What computer do you use?

Jul 31, 2004 at 7:02 PM Post #152 of 157
Desktop
Asus A7V333 mobo
AMD2200+
128mb ATI 9700pro
1536mb PC2700 ram
Audigy
80G + 120G HD, 160G external HD
3com NIC
Linksys 54G WiFi
NEC 2510A Dual Layer DVD+/-RW
Samsung SD-616Q DVD-Rom

Laptop
Dell Inspiron 8600
Pentium-M 1.4Ghz
768mb PC2700 ram
30G HD + 40G USB2 External HD
Samsung 16X DVD 24X CD-RW combo
Nvidia 128mb 5650FX
Intel 802.11b wifi
3com 54g wifi (when needed)
D-Link Bluetooth
15.4" 1680x1050 res widescreen
5.1 Sound
 
Aug 1, 2004 at 1:57 AM Post #156 of 157
Quote:

Originally Posted by CSMR
What's all this overclocking on this forum? Won't it increase heat and therefore noise?


Heat may very well be increased, but usually noise will only go up via the thermal control on the CPU fan. As the case starts to overheat you end up changing the CPU heatsink & fan and case fans. The only real solution is to go from 80mm fans to 120mm fans which output more air at less dB.

Overclocking is just that - clocking the CPU front side bus higher than default, or clocking the AGP or PCI bus beyond 66 MHz and 33 MHz respectively, or clocking the memory beyond its SPD settings.

Some people have been able to get a P4 2.4C which runs at 533 MHz to run at 800 MHz, or 3.6 MHz. Some people have been able to get a 3.0C/800 to run at 250 MHZ fsb or 1000Mhz (1GHz) for an end result of 3.6G.

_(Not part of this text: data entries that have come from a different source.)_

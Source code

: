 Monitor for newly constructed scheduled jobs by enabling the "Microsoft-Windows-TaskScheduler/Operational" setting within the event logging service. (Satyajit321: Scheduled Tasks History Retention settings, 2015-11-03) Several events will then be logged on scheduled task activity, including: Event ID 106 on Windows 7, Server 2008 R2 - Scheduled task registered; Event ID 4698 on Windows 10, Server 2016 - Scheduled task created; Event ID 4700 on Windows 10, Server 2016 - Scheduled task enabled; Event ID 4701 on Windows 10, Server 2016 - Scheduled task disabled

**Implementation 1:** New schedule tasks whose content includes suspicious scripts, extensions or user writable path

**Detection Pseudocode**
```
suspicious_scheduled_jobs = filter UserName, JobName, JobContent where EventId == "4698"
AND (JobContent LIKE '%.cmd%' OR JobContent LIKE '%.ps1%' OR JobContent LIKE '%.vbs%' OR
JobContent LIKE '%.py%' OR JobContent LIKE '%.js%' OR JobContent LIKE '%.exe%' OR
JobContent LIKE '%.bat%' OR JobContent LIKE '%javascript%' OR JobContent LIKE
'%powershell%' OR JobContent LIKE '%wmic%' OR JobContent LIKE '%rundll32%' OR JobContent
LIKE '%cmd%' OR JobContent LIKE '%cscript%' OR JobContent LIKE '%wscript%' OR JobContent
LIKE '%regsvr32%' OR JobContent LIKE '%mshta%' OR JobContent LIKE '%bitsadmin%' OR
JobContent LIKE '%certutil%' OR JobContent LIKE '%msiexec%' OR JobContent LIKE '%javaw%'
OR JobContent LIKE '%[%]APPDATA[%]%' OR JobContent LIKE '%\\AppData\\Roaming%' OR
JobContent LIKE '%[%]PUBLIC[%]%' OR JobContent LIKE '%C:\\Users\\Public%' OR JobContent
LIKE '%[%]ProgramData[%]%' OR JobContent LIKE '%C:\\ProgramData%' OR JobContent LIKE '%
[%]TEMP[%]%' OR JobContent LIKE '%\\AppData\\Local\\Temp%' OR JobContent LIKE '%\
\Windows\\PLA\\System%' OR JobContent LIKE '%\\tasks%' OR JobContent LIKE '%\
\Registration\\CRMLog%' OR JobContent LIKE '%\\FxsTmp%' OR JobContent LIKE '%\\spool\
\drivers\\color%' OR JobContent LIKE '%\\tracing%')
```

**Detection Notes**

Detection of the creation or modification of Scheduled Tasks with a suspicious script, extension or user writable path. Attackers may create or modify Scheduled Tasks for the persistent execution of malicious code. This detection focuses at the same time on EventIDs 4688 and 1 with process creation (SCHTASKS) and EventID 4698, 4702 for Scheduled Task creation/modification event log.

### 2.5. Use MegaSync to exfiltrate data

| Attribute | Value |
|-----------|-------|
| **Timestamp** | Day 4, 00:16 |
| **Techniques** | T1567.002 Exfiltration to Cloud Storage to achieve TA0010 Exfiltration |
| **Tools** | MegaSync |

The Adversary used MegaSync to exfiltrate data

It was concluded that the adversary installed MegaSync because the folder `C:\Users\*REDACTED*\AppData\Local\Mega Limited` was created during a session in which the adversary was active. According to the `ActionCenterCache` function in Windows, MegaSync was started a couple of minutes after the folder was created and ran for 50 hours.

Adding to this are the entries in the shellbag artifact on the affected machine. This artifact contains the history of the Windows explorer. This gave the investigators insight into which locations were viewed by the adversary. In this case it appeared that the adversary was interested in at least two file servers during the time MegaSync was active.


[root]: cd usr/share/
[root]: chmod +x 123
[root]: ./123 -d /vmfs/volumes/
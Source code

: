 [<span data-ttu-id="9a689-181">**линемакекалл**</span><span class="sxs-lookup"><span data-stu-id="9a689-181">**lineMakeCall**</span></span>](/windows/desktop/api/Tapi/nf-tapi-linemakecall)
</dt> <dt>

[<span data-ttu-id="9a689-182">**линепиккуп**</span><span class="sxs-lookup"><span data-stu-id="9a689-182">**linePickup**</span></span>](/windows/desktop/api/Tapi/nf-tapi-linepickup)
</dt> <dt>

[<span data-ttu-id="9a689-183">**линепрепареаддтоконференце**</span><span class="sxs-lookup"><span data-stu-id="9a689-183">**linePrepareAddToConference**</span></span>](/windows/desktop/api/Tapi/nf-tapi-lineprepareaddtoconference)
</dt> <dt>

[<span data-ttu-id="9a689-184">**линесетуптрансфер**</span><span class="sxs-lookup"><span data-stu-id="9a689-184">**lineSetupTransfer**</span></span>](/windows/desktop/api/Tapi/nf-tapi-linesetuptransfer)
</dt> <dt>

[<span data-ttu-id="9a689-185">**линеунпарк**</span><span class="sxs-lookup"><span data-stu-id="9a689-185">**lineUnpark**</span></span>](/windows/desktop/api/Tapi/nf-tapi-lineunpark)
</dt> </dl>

I of course point to the economics of overclocking. I say that if you buy the fastest CPU with stock mem and an non-overclockable mobo, that you will come out ahead financially.
 
Aug 1, 2004 at 1:13 PM Post #157 of 157
Yes, but not just the CPU fan but also the PSU fan will be noisier for any fans you get. (Assuming they are set as low as possible to give adequate cooling.)

They are all into underclocking at SPCR. Just as much fun as overclocking! Not that I would be up to either!